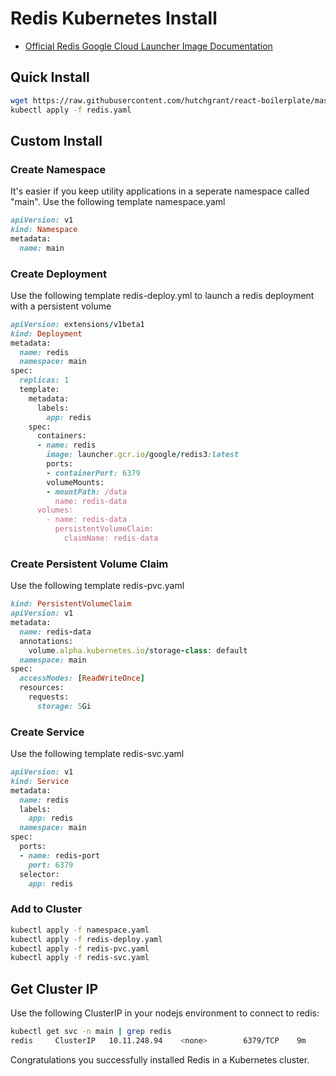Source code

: # Redis Kubernetes Install

- [Official Redis Google Cloud Launcher Image Documentation](https://github.com/GoogleCloudPlatform/redis-docker/blob/master/3/README.md)

## Quick Install

```bash
wget https://raw.githubusercontent.com/hutchgrant/react-boilerplate/master/config/kubernetes/redis/redis.yaml
kubectl apply -f redis.yaml
```

## Custom Install

### Create Namespace

It's easier if you keep utility applications in a seperate namespace called "main". Use the following template namespace.yaml

```ruby
apiVersion: v1
kind: Namespace
metadata:
  name: main
```

### Create Deployment

Use the following template redis-deploy.yml to launch a redis deployment with a persistent volume

```ruby
apiVersion: extensions/v1beta1
kind: Deployment
metadata:
  name: redis
  namespace: main
spec:
  replicas: 1
  template:
    metadata:
      labels:
        app: redis
    spec:
      containers:
      - name: redis
        image: launcher.gcr.io/google/redis3:latest
        ports:
        - containerPort: 6379
        volumeMounts:
        - mountPath: /data
          name: redis-data
      volumes:
        - name: redis-data
          persistentVolumeClaim:
            claimName: redis-data
```

### Create Persistent Volume Claim

Use the following template redis-pvc.yaml

```ruby
kind: PersistentVolumeClaim
apiVersion: v1
metadata:
  name: redis-data
  annotations:
    volume.alpha.kubernetes.io/storage-class: default
  namespace: main
spec:
  accessModes: [ReadWriteOnce]
  resources:
    requests:
      storage: 5Gi
```

### Create Service

Use the following template redis-svc.yaml

```ruby
apiVersion: v1
kind: Service
metadata:
  name: redis
  labels:
    app: redis
  namespace: main
spec:
  ports:
  - name: redis-port
    port: 6379
  selector:
    app: redis
```

### Add to Cluster

```bash
kubectl apply -f namespace.yaml
kubectl apply -f redis-deploy.yaml
kubectl apply -f redis-pvc.yaml
kubectl apply -f redis-svc.yaml
```

## Get Cluster IP

Use the following ClusterIP in your nodejs environment to connect to redis:

```bash
kubectl get svc -n main | grep redis
redis     ClusterIP   10.11.248.94    <none>        6379/TCP    9m
```

Congratulations you successfully installed Redis in a Kubernetes cluster.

★ ★ ★ ★ ★ ★ ★

** Activity **
Show each line of the material that includes the word "Create".

** Solution to the exercise **
### Create Namespace
### Create Deployment
### Create Persistent Volume Claim
### Create Service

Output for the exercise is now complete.